··· EXTRACTED RECORDS ···
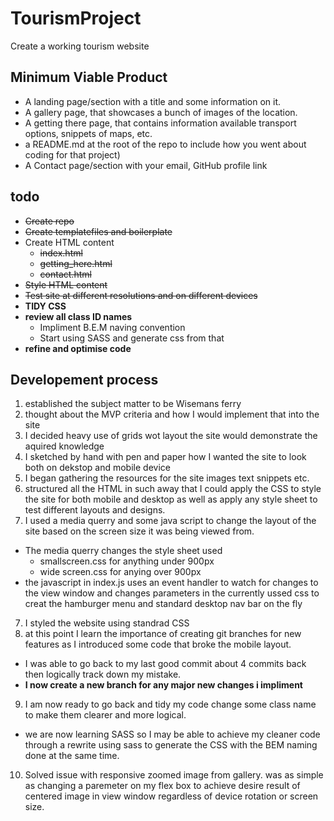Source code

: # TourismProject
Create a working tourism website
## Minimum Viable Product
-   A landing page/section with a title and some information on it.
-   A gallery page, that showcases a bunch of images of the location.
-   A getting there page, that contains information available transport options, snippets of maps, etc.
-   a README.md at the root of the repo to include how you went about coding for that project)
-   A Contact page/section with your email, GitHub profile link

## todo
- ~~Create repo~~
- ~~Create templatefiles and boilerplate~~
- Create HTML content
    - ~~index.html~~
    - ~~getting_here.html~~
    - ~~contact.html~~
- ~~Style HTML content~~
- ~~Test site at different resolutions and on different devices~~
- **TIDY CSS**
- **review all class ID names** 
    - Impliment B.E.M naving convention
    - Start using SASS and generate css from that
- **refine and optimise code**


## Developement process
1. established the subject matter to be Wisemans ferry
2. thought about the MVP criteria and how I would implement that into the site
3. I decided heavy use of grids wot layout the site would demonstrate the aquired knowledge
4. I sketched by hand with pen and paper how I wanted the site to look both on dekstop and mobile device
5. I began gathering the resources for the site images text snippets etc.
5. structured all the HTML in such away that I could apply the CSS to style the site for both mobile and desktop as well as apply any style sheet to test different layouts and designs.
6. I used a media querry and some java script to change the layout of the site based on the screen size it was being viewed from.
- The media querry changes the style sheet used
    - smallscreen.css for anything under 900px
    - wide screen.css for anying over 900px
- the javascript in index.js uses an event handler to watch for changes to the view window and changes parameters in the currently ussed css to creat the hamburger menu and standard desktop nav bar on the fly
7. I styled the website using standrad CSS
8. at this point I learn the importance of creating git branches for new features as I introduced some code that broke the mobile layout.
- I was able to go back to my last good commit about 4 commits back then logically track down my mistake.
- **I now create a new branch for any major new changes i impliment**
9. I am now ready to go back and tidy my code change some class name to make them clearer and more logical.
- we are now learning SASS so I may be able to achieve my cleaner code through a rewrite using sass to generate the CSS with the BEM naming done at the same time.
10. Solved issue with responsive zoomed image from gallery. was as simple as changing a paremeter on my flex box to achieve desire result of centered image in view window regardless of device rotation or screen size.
···
··· EXTRACTED RECORDS ···
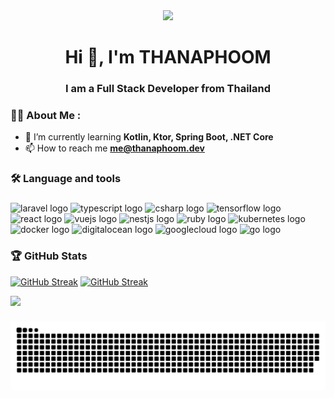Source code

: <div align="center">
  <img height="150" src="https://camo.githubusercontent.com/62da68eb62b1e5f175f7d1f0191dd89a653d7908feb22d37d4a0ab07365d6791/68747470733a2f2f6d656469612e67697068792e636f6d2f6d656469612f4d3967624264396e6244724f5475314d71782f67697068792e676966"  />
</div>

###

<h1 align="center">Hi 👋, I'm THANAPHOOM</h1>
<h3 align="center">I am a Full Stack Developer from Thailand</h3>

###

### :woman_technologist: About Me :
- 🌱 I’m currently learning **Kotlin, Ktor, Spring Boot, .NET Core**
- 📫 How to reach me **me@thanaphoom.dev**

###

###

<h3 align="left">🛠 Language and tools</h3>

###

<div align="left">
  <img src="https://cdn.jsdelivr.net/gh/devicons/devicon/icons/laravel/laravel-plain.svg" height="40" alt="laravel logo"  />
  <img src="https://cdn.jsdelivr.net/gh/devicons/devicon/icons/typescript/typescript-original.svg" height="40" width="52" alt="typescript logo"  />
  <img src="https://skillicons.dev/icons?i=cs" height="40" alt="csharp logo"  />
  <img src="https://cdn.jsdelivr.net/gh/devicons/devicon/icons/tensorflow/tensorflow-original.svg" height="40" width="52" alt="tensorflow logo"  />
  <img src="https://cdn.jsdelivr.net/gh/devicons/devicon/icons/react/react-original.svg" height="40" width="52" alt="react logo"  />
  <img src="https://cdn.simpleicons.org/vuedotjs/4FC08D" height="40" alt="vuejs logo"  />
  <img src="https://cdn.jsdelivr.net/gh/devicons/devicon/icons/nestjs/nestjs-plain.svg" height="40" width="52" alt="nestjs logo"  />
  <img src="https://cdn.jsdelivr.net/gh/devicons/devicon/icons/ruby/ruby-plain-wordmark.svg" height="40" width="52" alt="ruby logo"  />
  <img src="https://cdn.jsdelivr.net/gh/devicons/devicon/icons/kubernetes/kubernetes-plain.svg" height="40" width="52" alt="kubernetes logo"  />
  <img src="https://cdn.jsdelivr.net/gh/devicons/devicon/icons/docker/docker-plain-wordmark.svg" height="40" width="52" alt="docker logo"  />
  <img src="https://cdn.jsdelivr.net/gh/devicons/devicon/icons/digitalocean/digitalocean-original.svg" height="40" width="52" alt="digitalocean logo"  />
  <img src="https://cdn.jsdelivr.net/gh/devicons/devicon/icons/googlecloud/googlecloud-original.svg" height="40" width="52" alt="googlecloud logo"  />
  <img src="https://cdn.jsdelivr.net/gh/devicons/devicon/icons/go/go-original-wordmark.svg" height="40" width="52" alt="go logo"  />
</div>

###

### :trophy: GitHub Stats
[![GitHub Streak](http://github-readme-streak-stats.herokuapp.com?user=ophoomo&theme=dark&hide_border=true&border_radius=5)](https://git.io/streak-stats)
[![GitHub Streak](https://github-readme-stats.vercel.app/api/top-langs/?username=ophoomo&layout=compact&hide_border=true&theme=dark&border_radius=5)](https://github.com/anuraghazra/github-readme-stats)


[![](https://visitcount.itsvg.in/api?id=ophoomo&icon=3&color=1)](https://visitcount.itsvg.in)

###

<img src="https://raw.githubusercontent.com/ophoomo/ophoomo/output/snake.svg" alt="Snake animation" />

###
···
→ **ABOUT THIS TASK**
How many of the lines above include the string "align"? Answer with the number only.

→ **EXERCISE OUTPUT**
5